REINZ to examine data
More should be done to provide accurate data on what is happening in the housing market, commentators say.
Thursday, May 1st 2014, 12:00AM
by Susan Edmunds
Alistair Helm, of website Properazzi, said it seemed that some market participants did not to want to reveal accurate information. “My view is that the loan-to-value rules have had more impact than some people are wanting to admit and it’s making a mockery of the data.”
There was no data available that accurately compared the prices of similar properties over time, he said. “What we’re seeing at the moment is dumb reporting. The institute is saying prices are growing and our members are happy, but no one knows the true figures… It annoys me that they’re not really helping the industry.”
The Real Estate Institute had access to much more detailed information than it produced each month, he said.
“Even without changing any collection process they could today provide far more accurate and valuable information on property prices. One of the fundamental problems with their data reporting is that they aggregate all property types together - be it a one-bedroom unit, a studio apartment, a five-bedroom home or a 20 hectare lifestyle property.”
He said there was no data in New Zealand that accurately compared similar properties’ prices each month.
There are two main indexes used to monitor price movements – Quotable Value’s, which reported nationwide prices up 0.1% over the past three months, and the Real Estate Institute’s House Price Index, which was up 3.4% in March compared to April.
Westpac chief economist Dominick Stephens said neither was giving an accurate indication of what was happening to prices. “The REINZ’s house price index measures average selling prices within each suburb, so it does adjust for where houses are selling.”

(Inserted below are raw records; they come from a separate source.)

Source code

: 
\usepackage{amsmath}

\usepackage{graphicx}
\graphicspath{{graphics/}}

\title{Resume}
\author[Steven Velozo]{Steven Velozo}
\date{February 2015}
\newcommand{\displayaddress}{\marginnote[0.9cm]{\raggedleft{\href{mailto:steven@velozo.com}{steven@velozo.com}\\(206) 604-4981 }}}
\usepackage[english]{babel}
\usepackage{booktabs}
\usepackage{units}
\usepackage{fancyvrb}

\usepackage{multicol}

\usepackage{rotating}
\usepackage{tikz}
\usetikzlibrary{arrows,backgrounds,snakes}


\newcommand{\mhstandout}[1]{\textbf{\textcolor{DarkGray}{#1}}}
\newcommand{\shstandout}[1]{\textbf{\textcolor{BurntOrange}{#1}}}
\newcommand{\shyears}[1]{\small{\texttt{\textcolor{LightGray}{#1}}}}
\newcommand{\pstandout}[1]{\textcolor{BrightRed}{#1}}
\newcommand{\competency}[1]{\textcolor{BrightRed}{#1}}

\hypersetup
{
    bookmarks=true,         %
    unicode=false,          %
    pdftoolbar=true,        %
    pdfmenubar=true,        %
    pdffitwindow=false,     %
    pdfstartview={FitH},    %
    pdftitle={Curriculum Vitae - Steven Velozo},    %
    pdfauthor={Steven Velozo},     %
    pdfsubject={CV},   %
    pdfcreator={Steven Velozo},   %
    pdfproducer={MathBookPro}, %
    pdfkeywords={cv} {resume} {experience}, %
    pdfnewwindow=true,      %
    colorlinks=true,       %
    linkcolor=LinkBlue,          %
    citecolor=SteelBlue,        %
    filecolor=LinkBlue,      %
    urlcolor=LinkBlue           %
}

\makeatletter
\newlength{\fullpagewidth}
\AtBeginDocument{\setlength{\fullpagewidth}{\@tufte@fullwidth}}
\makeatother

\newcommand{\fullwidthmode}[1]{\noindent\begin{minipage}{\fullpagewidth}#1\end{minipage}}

He said that was normally enough but the loan-to-value restrictions had changed the composition of the market so much, particularly in Auckland, that it did not seem to be giving an accurate reading. “The HPI will be rising faster than the true trend in house prices.”

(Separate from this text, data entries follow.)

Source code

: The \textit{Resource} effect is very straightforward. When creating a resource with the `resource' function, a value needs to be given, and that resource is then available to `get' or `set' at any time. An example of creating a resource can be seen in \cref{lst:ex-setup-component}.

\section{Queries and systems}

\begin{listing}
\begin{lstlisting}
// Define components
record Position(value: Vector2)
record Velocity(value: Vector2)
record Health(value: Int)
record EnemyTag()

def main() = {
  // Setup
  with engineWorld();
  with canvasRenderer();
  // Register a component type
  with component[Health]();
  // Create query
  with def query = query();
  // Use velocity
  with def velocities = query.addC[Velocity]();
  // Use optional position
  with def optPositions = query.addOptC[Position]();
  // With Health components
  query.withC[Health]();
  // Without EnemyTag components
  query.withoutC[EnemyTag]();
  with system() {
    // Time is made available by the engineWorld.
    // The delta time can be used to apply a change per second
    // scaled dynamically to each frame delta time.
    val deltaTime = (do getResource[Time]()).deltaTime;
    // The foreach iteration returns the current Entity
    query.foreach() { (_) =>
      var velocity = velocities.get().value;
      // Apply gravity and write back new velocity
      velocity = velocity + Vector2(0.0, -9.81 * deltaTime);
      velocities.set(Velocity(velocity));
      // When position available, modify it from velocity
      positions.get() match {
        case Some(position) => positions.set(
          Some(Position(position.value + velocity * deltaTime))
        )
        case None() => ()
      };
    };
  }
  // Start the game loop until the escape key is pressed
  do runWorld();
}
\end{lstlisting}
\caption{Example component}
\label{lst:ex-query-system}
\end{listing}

He said Quotable Index gave better information, comparing sales prices to current valuations, but it was about three months older, because it only records when sales have settled and a technical glitch could have affected its March data.
“Both [indexes] are perhaps not telling us the full story right now.”
REINZ chief executive Helen O’Sullivan said it was possible that there had been some impact on the house price index because of the change in the proportion of sales under $400,000.
“[But] the bigger impact on the HPI in March was that, Auckland, with its higher median prices, increased from being around 30% of the sales to being 36% of the sales. The HPI is not an average,, it is a median, and when Auckland with its higher prices represents a higher proportion of the total of the sales it can have an impact on the HPI measure nationally, even though the component parts didn't increase by the same margin.”
She said REINZ would do some analysis in the next few weeks to see if it could adjust for the possible impact the change in the composition at the lower end of the market was creating.